Michael Gove's criticism of Simon Gibbons, "the man in charge of the National Association for the Teaching of English," (NATE) for arguing that it is "oppressive to teach children grammar", touched a nerve in a professional association that is not quite like the others. Most began with a coming together of teachers with a shared interest in their subject, but no particular point of view beyond that. NATE was founded in the mid nineteen-sixties to roll out ideas about English teaching developed by what Dr Mary Bousted has described as the "London School", whose key idea was that English teaching should be based on personal growth and on the language pupils brought from home, rather than on standard English.
For the past fifty years or so, NATE has been dedicated to establishing this view as the norm, and has managed to insert it into much of the national curriculum, teacher training, tests and examinations. Mr Gibbons is in charge of King's College's postgraduate teaching certificate, and carries the torch as secretary of the London Association for the Teaching of English (LATE).
Last year's NATE conference was sponsored by the examining board AQA, and former NATE members and officials had predominant positions in English in the previous government's qualifications and curriculum authority . Mr Robbins' doctoral study is the history of LATE. Writing theses about their own organisation is a nice additional step towards legitimising it. In the early nineties, NATE infiltrated and took over the previously neutral United Kingdom Reading Association, changed its name to the UK Literacy Association, and turned it into a fellow-traveller for NATE's ideology. Our national discussion of reading has suffered considerably as a result.
LATE started with a valid point – English teaching was not working for a large number of pupils. These mostly started from less literate home backgrounds, and their language was described by Basil Bernstein, a contemporary of the founders, as "restricted code". An American linguist, Labov, had argued, in The Logic of Non-Standard English, that this did not mean that these people were less intelligent, as the system at the time tended to assume, and his work was taken up with enthusiasm by the Marxist Professor Harold Rosen, one of the founders of LATE, who asked "Where is the British Labov?"
Professor Rosen's PhD thesis, incidentally, had shown that his sample of pupils were making no progress in their writing during their two final years in school. He used an ingenious idea for analysing writing, the "minimal terminable unit" – that is, something that would have been a sentence had the pupil known how to insert a full stop. This is classic NATE strategy – create new and fancy-sounding terminology, analyse your material in its terms, and criticise as ignorant those who don't accept it. In this case, the exercise could more easily be seen as a cover-up for children's poor understanding of punctuation.
Which brings us to the crux of the issue. We know that early childhood is not a level playing field. Children whose parents value education have plenty of stories, are encouraged to ask questions, and learn to use language to make their meaning clear. The gap between their experience and that of children whose parents do not do these things – which depend on attitudes rather than money – is significant by the age of six months and runs into millions of words by the time children are three. Left to proceed at their own pace, to work out phonics for themselves, to write and spell as they choose, they will fail at school, as they are at present, and the Left can blame it on capitalism.

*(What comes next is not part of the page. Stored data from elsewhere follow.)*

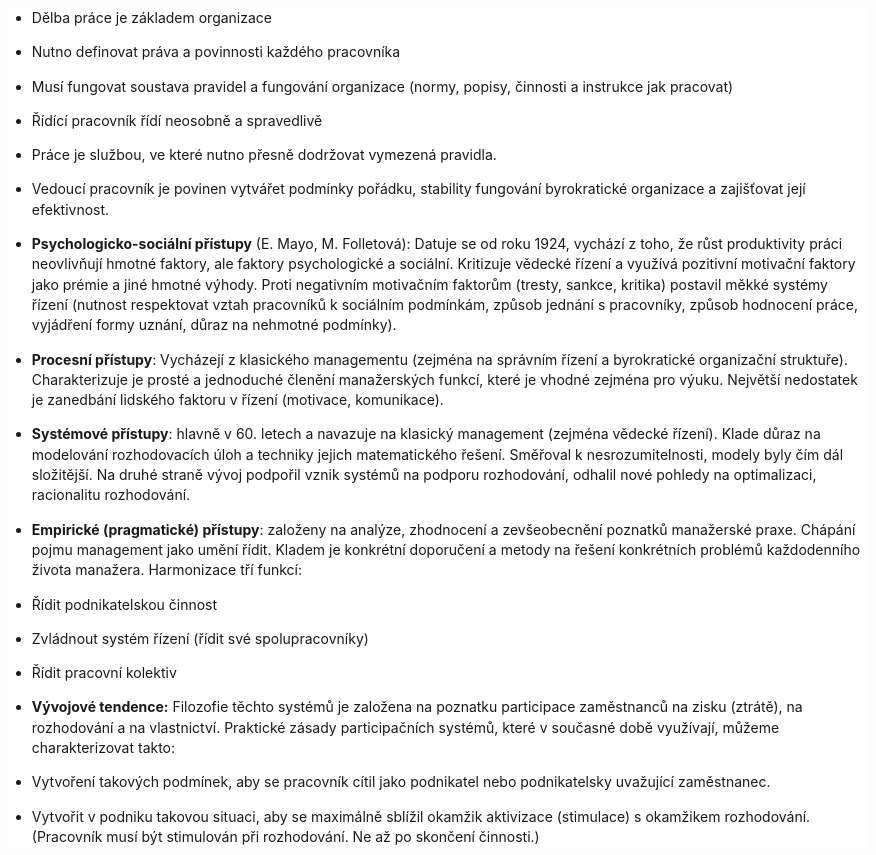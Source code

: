 -   Dělba práce je základem organizace

-   Nutno definovat práva a povinnosti každého pracovníka

-   Musí fungovat soustava pravidel a fungování organizace (normy, popisy,
    činnosti a instrukce jak pracovat)

-   Řídící pracovník řídí neosobně a spravedlivě

-   Práce je službou, ve které nutno přesně dodržovat vymezená pravidla.

-   Vedoucí pracovník je povinen vytvářet podmínky pořádku, stability fungování
    byrokratické organizace a zajišťovat její efektivnost.

-   **Psychologicko-sociální přístupy** (E. Mayo, M. Folletová): Datuje se od
    roku 1924, vychází z toho, že růst produktivity práci neovlivňují hmotné
    faktory, ale faktory psychologické a sociální. Kritizuje vědecké řízení a
    využívá pozitivní motivační faktory jako prémie a jiné hmotné výhody. Proti
    negativním motivačním faktorům (tresty, sankce, kritika) postavil měkké
    systémy řízení (nutnost respektovat vztah pracovníků k sociálním podmínkám,
    způsob jednání s pracovníky, způsob hodnocení práce, vyjádření formy uznání,
    důraz na nehmotné podmínky).

-   **Procesní přístupy**: Vycházejí z klasického managementu (zejména na
    správním řízení a byrokratické organizační struktuře). Charakterizuje je
    prosté a jednoduché členění manažerských funkcí, které je vhodné zejména pro
    výuku. Největší nedostatek je zanedbání lidského faktoru v řízení (motivace,
    komunikace).

-   **Systémové přístupy**: hlavně v 60. letech a navazuje na klasický
    management (zejména vědecké řízení). Klade důraz na modelování rozhodovacích
    úloh a techniky jejich matematického řešení. Směřoval k nesrozumitelnosti,
    modely byly čím dál složitější. Na druhé straně vývoj podpořil vznik systémů
    na podporu rozhodování, odhalil nové pohledy na optimalizaci, racionalitu
    rozhodování.

-   **Empirické (pragmatické) přístupy**: založeny na analýze, zhodnocení a
    zevšeobecnění poznatků manažerské praxe. Chápání pojmu management jako umění
    řídit. Kladem je konkrétní doporučení a metody na řešení konkrétních
    problémů každodenního života manažera. Harmonizace tří funkcí:

-   Řídit podnikatelskou činnost

-   Zvládnout systém řízení (řídit své spolupracovníky)

-   Řídit pracovní kolektiv

-   **Vývojové tendence:** Filozofie těchto systémů je založena na poznatku
    participace zaměstnanců na zisku (ztrátě), na rozhodování a na vlastnictví.
    Praktické zásady participačních systémů, které v současné době využívají,
    můžeme charakterizovat takto:

-   Vytvoření takových podmínek, aby se pracovník cítil jako podnikatel nebo
    podnikatelsky uvažující zaměstnanec.

-   Vytvořit v podniku takovou situaci, aby se maximálně sblížil okamžik
    aktivizace (stimulace) s okamžikem rozhodování.(Pracovník musí být
    stimulován při rozhodování. Ne až po skončení činnosti.)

This is the cycle that Conservatives have started to break, and we need to be clear that our approach is a fundamental reform and not, as our opponents argue, a return to the past. Grammar, for example, needs to be taught in clear terms that children can understand, and not tied up with over-elaborate terminology. Some misunderstandings have been with us for decades.
Verb, for example, is the single most important grammatical term. Most of us have been taught that a verb is "a doing word", and yet the most frequent verbs, to be and to have, don't actually do anything. The Chinese call these "linking verbs" and the French "verbs of state". Tell children that a verb is a doing word, and they won't know that am is a verb. If we tell them that every sentence needs a verb, we rule out some of Dickens' most powerful sentences. If we tell them that most verbs do things, and that nearly every sentence needs a verb, we give them accurate guidance. I've written a more detailed paper on these issues here.
In the speech criticised by Michael Gove, Mr Gibbons talks of the government "putting a gun to the head of teachers who want to take risks", and refers to "a reductive primary curriculum dominated by phonics, spelling, grammar and standard English". This is both a deliberate misrepresentation of what the primary curriculum actually says – there is plenty in it about enjoying books, stories and creativity – and a return to the fundamental error on which NATE was founded.
"Standard" is a term that does not do justice to the full range of formal English, written and spoken. But non-standard English as advocated by Labov, and encouraged by NATE under the guise of diversity, does not equip children with the literacy required to succeed in their schoolwork, with the language needed to understand the science and technology that are at the heart of modern society, or with the grammatical understanding and vocabulary required for participation in a modern democracy. It is not, therefore, a proper basis for education. The association itself, with classic Leftist elitism, uses impeccable standard English. It is blind to the fact that its policies have the effect of denying access to this key skill to the bulk of the population, and so perpetuate inequality. Michael Gove has seen and understood this. NATE's time is up.